-- Task statement --
Lines holding the word "addresses" must be located in the listing below and copied.

[[ Input records open ]]

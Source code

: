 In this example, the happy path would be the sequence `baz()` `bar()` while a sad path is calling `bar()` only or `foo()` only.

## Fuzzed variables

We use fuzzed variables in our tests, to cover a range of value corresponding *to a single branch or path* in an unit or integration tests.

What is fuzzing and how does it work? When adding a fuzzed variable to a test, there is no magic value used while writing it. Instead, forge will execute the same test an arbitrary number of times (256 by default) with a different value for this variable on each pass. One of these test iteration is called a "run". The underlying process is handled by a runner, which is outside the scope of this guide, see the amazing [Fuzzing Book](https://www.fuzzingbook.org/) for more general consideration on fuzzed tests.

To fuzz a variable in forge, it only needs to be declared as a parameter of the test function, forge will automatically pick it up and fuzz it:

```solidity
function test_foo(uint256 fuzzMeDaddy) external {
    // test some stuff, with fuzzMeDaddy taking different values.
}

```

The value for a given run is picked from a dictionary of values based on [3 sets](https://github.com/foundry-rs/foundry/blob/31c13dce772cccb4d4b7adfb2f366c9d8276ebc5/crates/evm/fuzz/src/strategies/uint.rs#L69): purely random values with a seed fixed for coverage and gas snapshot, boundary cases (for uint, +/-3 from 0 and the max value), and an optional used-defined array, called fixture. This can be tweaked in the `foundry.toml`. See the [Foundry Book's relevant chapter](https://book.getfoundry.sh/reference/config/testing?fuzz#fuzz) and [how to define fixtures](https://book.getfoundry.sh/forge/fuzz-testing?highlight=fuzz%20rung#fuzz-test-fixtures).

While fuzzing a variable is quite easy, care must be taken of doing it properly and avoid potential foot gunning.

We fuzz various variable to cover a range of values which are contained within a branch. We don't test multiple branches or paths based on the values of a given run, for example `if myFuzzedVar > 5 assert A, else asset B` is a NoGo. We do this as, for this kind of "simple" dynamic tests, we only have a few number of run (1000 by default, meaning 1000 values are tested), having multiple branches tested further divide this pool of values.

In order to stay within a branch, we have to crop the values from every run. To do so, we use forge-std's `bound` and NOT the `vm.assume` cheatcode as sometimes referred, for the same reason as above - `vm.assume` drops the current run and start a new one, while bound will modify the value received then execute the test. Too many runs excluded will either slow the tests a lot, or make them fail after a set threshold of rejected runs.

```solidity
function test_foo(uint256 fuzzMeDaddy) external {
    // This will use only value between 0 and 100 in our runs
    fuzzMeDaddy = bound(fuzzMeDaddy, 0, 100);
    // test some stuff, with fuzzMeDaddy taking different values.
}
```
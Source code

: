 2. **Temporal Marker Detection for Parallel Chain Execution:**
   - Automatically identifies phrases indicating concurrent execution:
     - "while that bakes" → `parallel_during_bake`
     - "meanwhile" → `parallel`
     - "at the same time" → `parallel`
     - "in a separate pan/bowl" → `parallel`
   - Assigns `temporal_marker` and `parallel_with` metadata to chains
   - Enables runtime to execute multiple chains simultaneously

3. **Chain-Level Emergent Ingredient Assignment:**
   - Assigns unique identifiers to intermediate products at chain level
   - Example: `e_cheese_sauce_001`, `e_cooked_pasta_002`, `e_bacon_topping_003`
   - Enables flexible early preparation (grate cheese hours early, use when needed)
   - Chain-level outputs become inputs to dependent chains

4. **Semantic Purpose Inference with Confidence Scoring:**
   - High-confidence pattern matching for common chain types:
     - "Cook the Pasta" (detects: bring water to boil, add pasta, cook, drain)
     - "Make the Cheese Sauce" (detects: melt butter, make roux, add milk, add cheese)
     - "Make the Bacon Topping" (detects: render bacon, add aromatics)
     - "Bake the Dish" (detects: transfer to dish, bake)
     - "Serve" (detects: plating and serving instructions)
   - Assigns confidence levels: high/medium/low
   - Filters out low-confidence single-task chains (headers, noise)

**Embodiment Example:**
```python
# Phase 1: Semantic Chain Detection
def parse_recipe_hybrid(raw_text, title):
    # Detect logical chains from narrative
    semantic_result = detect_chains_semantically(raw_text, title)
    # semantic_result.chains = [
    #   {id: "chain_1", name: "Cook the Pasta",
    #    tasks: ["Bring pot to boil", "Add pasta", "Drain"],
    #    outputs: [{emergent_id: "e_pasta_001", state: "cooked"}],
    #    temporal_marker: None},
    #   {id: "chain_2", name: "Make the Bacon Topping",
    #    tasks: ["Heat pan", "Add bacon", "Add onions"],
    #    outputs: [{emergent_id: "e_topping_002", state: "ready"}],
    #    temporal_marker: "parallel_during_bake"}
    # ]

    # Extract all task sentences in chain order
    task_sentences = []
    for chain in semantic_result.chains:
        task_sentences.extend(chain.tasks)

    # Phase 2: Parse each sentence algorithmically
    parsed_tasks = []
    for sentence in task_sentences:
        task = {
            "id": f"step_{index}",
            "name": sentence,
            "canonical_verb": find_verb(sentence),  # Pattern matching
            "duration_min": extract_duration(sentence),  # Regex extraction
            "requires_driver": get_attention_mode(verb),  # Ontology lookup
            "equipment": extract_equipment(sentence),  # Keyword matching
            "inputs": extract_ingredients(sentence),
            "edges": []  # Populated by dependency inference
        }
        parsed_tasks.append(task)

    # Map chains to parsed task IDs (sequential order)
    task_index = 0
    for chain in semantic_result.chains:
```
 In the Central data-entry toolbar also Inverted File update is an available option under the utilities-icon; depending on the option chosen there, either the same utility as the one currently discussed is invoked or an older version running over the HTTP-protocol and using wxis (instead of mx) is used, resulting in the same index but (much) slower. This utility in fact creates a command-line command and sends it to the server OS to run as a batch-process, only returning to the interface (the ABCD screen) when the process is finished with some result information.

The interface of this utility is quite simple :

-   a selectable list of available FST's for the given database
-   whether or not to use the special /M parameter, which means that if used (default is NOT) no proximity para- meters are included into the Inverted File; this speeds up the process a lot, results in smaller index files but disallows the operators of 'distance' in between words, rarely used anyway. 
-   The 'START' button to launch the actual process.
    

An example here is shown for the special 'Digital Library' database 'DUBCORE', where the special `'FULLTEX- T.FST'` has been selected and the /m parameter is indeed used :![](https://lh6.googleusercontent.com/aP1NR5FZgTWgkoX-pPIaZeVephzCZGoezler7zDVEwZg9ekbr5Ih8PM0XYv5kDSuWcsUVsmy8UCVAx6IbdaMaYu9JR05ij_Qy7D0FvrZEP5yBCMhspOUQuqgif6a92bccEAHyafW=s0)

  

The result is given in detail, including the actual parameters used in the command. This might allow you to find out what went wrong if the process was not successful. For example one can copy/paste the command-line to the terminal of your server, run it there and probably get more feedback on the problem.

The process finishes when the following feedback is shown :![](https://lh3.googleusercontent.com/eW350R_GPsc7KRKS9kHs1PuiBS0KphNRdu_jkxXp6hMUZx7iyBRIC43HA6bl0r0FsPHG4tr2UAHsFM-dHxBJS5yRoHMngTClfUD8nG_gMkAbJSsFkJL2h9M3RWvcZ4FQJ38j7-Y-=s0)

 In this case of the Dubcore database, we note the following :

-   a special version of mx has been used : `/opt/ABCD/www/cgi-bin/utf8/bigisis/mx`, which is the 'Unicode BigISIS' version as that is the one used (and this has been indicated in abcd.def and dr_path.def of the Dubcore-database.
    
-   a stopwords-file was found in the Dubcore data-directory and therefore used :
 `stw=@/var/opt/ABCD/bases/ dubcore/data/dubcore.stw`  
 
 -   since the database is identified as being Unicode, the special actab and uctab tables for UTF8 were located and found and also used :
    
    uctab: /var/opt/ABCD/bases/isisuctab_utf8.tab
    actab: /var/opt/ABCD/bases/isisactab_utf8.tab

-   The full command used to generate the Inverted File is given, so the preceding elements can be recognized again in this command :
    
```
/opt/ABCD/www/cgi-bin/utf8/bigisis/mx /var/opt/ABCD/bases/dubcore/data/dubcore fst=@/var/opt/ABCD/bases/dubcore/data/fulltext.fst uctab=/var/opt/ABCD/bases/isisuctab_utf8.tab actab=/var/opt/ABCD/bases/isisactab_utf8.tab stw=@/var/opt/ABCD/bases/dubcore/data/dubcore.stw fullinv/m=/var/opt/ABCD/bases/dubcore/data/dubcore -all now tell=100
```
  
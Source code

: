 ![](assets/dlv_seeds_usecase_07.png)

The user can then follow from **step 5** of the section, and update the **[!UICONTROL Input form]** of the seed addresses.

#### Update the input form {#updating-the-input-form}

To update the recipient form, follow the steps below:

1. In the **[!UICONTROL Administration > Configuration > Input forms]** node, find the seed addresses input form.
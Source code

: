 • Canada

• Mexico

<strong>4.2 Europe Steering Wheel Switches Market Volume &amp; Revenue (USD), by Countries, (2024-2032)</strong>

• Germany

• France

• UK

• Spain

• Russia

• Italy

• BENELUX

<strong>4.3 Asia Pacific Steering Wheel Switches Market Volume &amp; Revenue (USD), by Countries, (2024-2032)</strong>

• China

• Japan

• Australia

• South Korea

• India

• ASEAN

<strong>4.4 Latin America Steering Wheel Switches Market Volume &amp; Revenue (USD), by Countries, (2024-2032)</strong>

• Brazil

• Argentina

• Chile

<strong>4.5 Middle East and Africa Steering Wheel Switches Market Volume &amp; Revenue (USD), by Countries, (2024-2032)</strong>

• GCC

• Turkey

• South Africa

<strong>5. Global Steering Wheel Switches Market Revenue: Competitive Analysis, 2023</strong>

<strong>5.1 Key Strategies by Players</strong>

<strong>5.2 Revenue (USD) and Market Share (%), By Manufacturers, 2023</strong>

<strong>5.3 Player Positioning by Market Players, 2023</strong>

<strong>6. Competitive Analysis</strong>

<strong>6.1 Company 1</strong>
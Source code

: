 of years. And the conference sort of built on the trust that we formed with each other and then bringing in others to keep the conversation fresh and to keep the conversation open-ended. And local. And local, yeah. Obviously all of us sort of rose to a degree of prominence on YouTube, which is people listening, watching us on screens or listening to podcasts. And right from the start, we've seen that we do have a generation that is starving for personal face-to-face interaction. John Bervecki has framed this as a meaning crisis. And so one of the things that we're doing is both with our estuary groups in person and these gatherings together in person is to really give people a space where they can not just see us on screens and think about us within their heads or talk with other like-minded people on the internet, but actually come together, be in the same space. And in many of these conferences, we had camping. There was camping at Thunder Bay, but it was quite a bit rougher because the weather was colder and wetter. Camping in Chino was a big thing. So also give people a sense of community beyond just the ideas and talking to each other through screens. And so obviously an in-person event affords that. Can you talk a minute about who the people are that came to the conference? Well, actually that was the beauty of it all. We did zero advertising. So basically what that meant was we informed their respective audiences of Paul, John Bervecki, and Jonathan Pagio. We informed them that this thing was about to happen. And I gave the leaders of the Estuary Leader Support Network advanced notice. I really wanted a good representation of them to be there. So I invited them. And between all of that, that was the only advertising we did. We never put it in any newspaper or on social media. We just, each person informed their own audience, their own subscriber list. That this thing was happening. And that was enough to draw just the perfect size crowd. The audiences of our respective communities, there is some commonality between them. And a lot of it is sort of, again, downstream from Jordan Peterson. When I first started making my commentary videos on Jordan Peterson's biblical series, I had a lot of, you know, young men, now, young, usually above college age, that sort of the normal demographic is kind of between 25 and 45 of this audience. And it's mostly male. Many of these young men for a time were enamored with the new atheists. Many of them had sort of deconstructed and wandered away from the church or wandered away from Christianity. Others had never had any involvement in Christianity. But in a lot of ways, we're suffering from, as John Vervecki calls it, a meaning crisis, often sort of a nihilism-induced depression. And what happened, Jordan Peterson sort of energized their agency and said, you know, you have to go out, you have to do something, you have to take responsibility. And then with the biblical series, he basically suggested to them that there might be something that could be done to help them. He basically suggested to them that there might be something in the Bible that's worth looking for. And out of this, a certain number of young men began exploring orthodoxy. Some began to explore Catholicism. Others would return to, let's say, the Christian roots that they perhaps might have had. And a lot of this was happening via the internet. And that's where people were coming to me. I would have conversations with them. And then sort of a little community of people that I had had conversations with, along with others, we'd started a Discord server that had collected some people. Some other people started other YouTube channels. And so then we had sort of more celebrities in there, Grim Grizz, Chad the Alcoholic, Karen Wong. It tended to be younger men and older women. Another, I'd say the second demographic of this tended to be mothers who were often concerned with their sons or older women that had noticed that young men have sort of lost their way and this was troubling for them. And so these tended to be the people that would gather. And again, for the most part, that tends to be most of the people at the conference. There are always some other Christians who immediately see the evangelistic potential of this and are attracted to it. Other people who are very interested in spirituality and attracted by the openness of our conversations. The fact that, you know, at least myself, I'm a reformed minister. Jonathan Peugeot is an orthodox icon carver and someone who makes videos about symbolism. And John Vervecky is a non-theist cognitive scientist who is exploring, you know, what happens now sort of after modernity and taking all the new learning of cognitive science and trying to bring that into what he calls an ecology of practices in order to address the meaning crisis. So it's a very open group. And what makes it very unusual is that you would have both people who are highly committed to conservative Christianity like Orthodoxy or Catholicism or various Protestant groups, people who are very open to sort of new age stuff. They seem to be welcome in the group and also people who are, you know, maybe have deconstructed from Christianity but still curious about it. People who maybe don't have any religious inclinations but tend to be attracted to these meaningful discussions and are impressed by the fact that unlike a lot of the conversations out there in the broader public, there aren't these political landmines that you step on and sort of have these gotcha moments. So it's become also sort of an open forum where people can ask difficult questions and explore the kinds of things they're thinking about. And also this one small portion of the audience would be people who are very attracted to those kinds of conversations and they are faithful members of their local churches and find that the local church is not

[[ Input records closed ]]

-- Task response --
The user can then follow from **step 5** of the section, and update the **[!UICONTROL Input form]** of the seed addresses.
1. In the **[!UICONTROL Administration > Configuration > Input forms]** node, find the seed addresses input form.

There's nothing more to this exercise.